TASK: Among the lines listed below, count those that include the string "using", and state only the count.
■ ■ ■
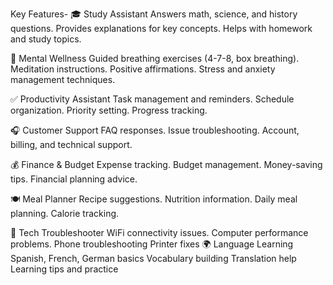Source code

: Key Features-
🎓 Study Assistant
Answers math, science, and history questions.
Provides explanations for key concepts.
Helps with homework and study topics.

🧘 Mental Wellness
Guided breathing exercises (4-7-8, box breathing).
Meditation instructions.
Positive affirmations.
Stress and anxiety management techniques.

✅ Productivity Assistant
Task management and reminders.
Schedule organization.
Priority setting.
Progress tracking.

🎧 Customer Support
FAQ responses.
Issue troubleshooting.
Account, billing, and technical support.

💰 Finance & Budget
Expense tracking.
Budget management.
Money-saving tips.
Financial planning advice.

🍽️ Meal Planner
Recipe suggestions.
Nutrition information.
Daily meal planning.
Calorie tracking.

🔧 Tech Troubleshooter
WiFi connectivity issues.
Computer performance problems.
Phone troubleshooting
Printer fixes
🌍 Language Learning
Spanish, French, German basics
Vocabulary building
Translation help
Learning tips and practice
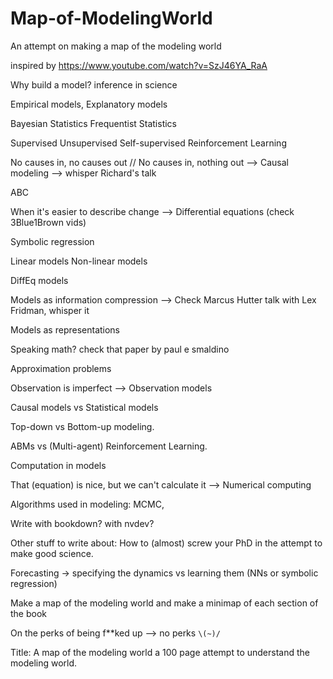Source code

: # Map-of-ModelingWorld
An attempt on making a map of the modeling world

inspired by https://www.youtube.com/watch?v=SzJ46YA_RaA

Why build a model? inference in science

Empirical models, Explanatory models

Bayesian Statistics
Frequentist Statistics

Supervised Unsupervised Self-supervised Reinforcement Learning

No causes in, no causes out // No causes in, nothing out --> Causal modeling --> whisper Richard's talk

ABC

When it's easier to describe change --> Differential equations (check 3Blue1Brown vids)

Symbolic regression

Linear models
Non-linear models

DiffEq models

Models as information compression --> Check Marcus Hutter talk with Lex Fridman, whisper it

Models as representations

Speaking math? check that paper by paul e smaldino

Approximation problems

Observation is imperfect --> Observation models

Causal models vs Statistical models

Top-down vs Bottom-up modeling. 

ABMs vs (Multi-agent) Reinforcement Learning.  

Computation in models

That (equation) is nice, but we can't calculate it --> Numerical computing

Algorithms used in modeling: MCMC, 

Write with bookdown? with nvdev?

Other stuff to write about: How to (almost) screw your PhD in the attempt to make good science. 

Forecasting -> specifying the dynamics vs learning them (NNs or symbolic regression)

Make a map of the modeling world and make a minimap of each section of the book

On the perks of being f**ked up --> no perks `\(~)/`


Title: A map of the modeling world
a 100 page attempt to understand the modeling world. 
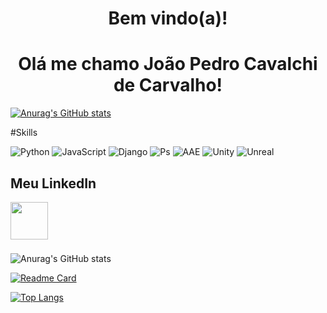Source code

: <h1 align="center"> Bem vindo(a)!</h1>

<h1 align="center"> Olá me chamo João Pedro Cavalchi de Carvalho!</h1>
</p>

[![Anurag's GitHub stats](https://github-readme-stats.vercel.app/api?username=cavalchi&theme=onedark)](https://github.com/anuraghazra/github-readme-stats)

#Skills

![Python](https://img.shields.io/badge/Python-FFD43B?style=for-the-badge&logo=python&logoColor=blue)
![JavaScript](https://img.shields.io/badge/JavaScript-323330?style=for-the-badge&logo=javascript&logoColor=F7DF1E)
![Django](https://img.shields.io/badge/Django-092E20?style=for-the-badge&logo=django&logoColor=green)
![Ps](https://img.shields.io/badge/Adobe%20Photoshop-31A8FF?style=for-the-badge&logo=Adobe%20Photoshop&logoColor=black)
![AAE](https://img.shields.io/badge/Adobe%20after%20affects-CF96FD?style=for-the-badge&logo=Adobe%20after%20effects&logoColor=393665)
![Unity](https://img.shields.io/badge/Unity-100000?style=for-the-badge&logo=unity&logoColor=white)
![Unreal](https://img.shields.io/badge/-Unreal%20Engine-313131?style=for-the-badge&logo=unreal-engine&logoColor=white)


## Meu LinkedIn
[<img align="left" width="60px" src="https://cdn.jsdelivr.net/gh/devicons/devicon/icons/linkedin/linkedin-original.svg"/>][linkedin]

<br>

 [linkedin]:https://www.linkedin.com/in/joão-pedro-carvalho-92837521a/
    
 <br>
  <br>
  <br>

![Anurag's GitHub stats](https://github-readme-stats.vercel.app/api?username=cavalchi&theme=onedark&hide=contribs,prs)


[![Readme Card](https://github-readme-stats.vercel.app/api/pin/?username=cavalchi&theme=onedark&repo=cavalchi)](https://github.com/anuraghazra/github-readme-stats)



[![Top Langs](https://github-readme-stats.vercel.app/api/top-langs/?username=cavalchi&theme=onedark&layout=compact)](https://github.com/anuraghazra/github-readme-stats)

      
      
     
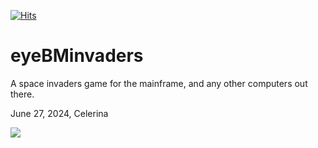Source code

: [![Hits](https://hits.seeyoufarm.com/api/count/incr/badge.svg?url=https%3A%2F%2Fgithub.com%2Fmoshix%2FeyeBMinvaders&count_bg=%2379C83D&title_bg=%23555555&icon=apacherocketmq.svg&icon_color=%23E7E7E7&title=hits&edge_flat=false)](https://hits.seeyoufarm.com)

eyeBMinvaders
=============


    

A space invaders game for the mainframe, and any other computers out there. 

June 27, 2024, Celerina

<img src="https://moshix.dynu.net/eyebminvaders.png">

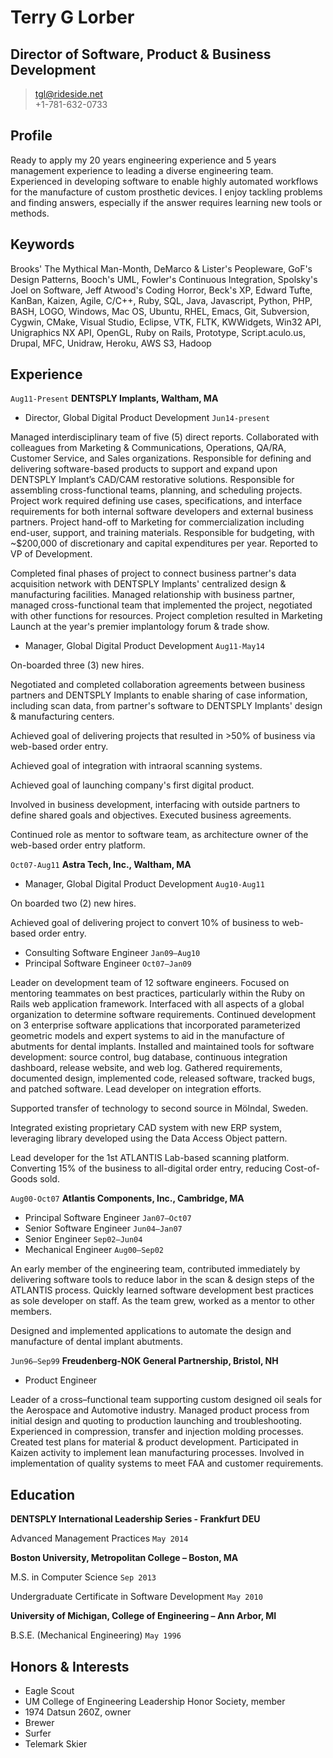 # Terry G Lorber
## Director of Software, Product & Business Development        

> <tgl@rideside.net>  
> +1-781-632-0733

## Profile
Ready to apply my 20 years engineering experience and 5 years management experience to leading a diverse engineering team. Experienced in developing software to enable highly automated workflows for the manufacture of custom prosthetic devices. I enjoy tackling problems and finding answers, especially if the answer requires learning new tools or methods.

## Keywords
Brooks' The Mythical Man-Month, DeMarco & Lister's Peopleware, GoF's Design Patterns, Booch's UML, Fowler's Continuous Integration, Spolsky's Joel on Software, Jeff Atwood's Coding Horror, Beck's XP, Edward Tufte, KanBan, Kaizen, Agile, C/C++, Ruby, SQL, Java, Javascript, Python, PHP, BASH, LOGO, Windows, Mac OS, Ubuntu, RHEL, Emacs, Git, Subversion, Cygwin, CMake, Visual Studio, Eclipse, VTK, FLTK, KWWidgets, Win32 API, Unigraphics NX API, OpenGL, Ruby on Rails, Prototype, Script.aculo.us, Drupal, MFC, Unidraw, Heroku, AWS S3, Hadoop

## Experience

`Aug11-Present`
__DENTSPLY Implants, Waltham, MA__

- Director, Global Digital Product Development `Jun14-present`

Managed interdisciplinary team of five (5) direct reports. Collaborated with colleagues from Marketing & Communications, Operations, QA/RA, Customer Service, and Sales organizations.  Responsible for defining and delivering software-based products to support and expand upon DENTSPLY Implant’s CAD/CAM restorative solutions. Responsible for assembling cross-functional teams, planning, and scheduling projects. Project work required defining use cases, specifications, and interface requirements for both internal software developers and external business partners.  Project hand-off to Marketing for commercialization including end-user, support, and training materials.  Responsible for budgeting, with ~$200,000 of discretionary and capital expenditures per year. Reported to VP of Development.

Completed final phases of project to connect business partner's data acquisition network with DENTSPLY Implants' centralized design & manufacturing facilities.  Managed relationship with business partner, managed cross-functional team that implemented the project, negotiated with other functions for resources. Project completion resulted in Marketing Launch at the year's premier implantology forum & trade show.

- Manager, Global Digital Product Development `Aug11-May14`

On-boarded three (3) new hires.

Negotiated and completed collaboration agreements between business partners and DENTSPLY Implants to enable sharing of case information, including scan data, from partner's software to DENTSPLY Implants' design & manufacturing centers.

Achieved goal of delivering projects that resulted in >50% of business via web-based order entry.

Achieved goal of integration with intraoral scanning systems.

Achieved goal of launching company's first digital product.

Involved in business development, interfacing with outside partners to define shared goals and objectives. Executed business agreements.

Continued role as mentor to software team, as architecture owner of the web-based order entry platform.

`Oct07-Aug11`
__Astra Tech, Inc., Waltham, MA__

- Manager, Global Digital Product Development `Aug10-Aug11`

On boarded two (2) new hires.

Achieved goal of delivering project to convert 10% of business to web-based order entry.

- Consulting Software Engineer `Jan09–Aug10` 
- Principal Software Engineer `Oct07–Jan09` 

Leader on development team of 12 software engineers.  Focused on mentoring teammates on best practices, particularly within the Ruby on Rails web application framework. Interfaced with all aspects of a global organization to determine software requirements. Continued development on 3 enterprise software applications that incorporated parameterized geometric models and expert systems to aid in the manufacture of abutments for dental implants. Installed and maintained tools for software development: source control, bug database, continuous integration dashboard, release website, and web log.  Gathered requirements, documented design, implemented code, released software, tracked bugs, and patched software.
Lead developer on integration efforts.

Supported transfer of technology to second source in Mölndal, Sweden.

Integrated existing proprietary CAD system with new ERP system, leveraging library developed using the Data Access Object pattern.

Lead developer for the 1st  ATLANTIS Lab-based scanning platform.  Converting 15% of the business to all-digital order entry, reducing Cost-of-Goods sold.

`Aug00-Oct07` 
__Atlantis Components, Inc., Cambridge, MA__

- Principal Software Engineer 
`Jan07–Oct07` 
- Senior Software Engineer `Jun04–Jan07` 
- Senior Engineer `Sep02–Jun04` 
- Mechanical Engineer `Aug00–Sep02` 

An early member of the engineering team, contributed immediately by delivering software tools to reduce labor in the scan & design steps of the ATLANTIS process.  Quickly learned software development best practices as sole developer on staff.  As the team grew, worked as a mentor to other members.

Designed and implemented applications to automate the design and manufacture of dental implant abutments.


`Jun96–Sep99`
__Freudenberg-NOK General Partnership, Bristol, NH__
- Product Engineer

Leader of a cross–functional team supporting custom designed oil seals for the Aerospace and Automotive industry. Managed product process from initial design and quoting to production launching and troubleshooting. Experienced in compression, transfer and injection molding processes. Created test plans for material & product development. Participated in Kaizen activity to implement lean manufacturing processes. Involved in implementation of quality systems to meet FAA and customer requirements.

## Education

__DENTSPLY International Leadership Series - Frankfurt DEU__

Advanced Management Practices `May 2014`

__Boston University, Metropolitan College – Boston, MA__

M.S. in Computer Science  `Sep 2013`

Undergraduate Certificate in Software Development  `May 2010`

__University of Michigan, College of Engineering – Ann Arbor, MI__

B.S.E. (Mechanical Engineering)  `May 1996`

## Honors & Interests
- Eagle Scout
- UM College of Engineering Leadership Honor Society, member
- 1974 Datsun 260Z, owner
- Brewer
- Surfer
- Telemark Skier
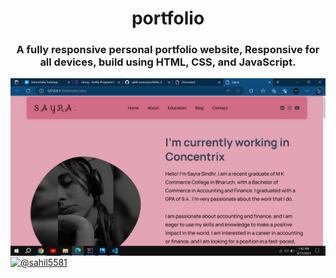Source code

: <h1 align="center">portfolio</h1>

<h3 align="center">    A fully responsive personal portfolio website, Responsive for all devices, build using HTML, CSS, and JavaScript.
</h3>

<img alt="Coder" align="right" width="auto"
     src= "/assets/images/desktop.png">
     
  <a href="    # https://sahil-sumra.github.io/portfolio_2/ 
" target="blank"><img align="center" src="https://raw.githubusercontent.com/rahuldkjain/github-profile-readme-generator/master/src/images/icons/Social/codepen.svg" alt="@sahil5581" height="30" width="40" /></a>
■ ■ ■
REPLY: 2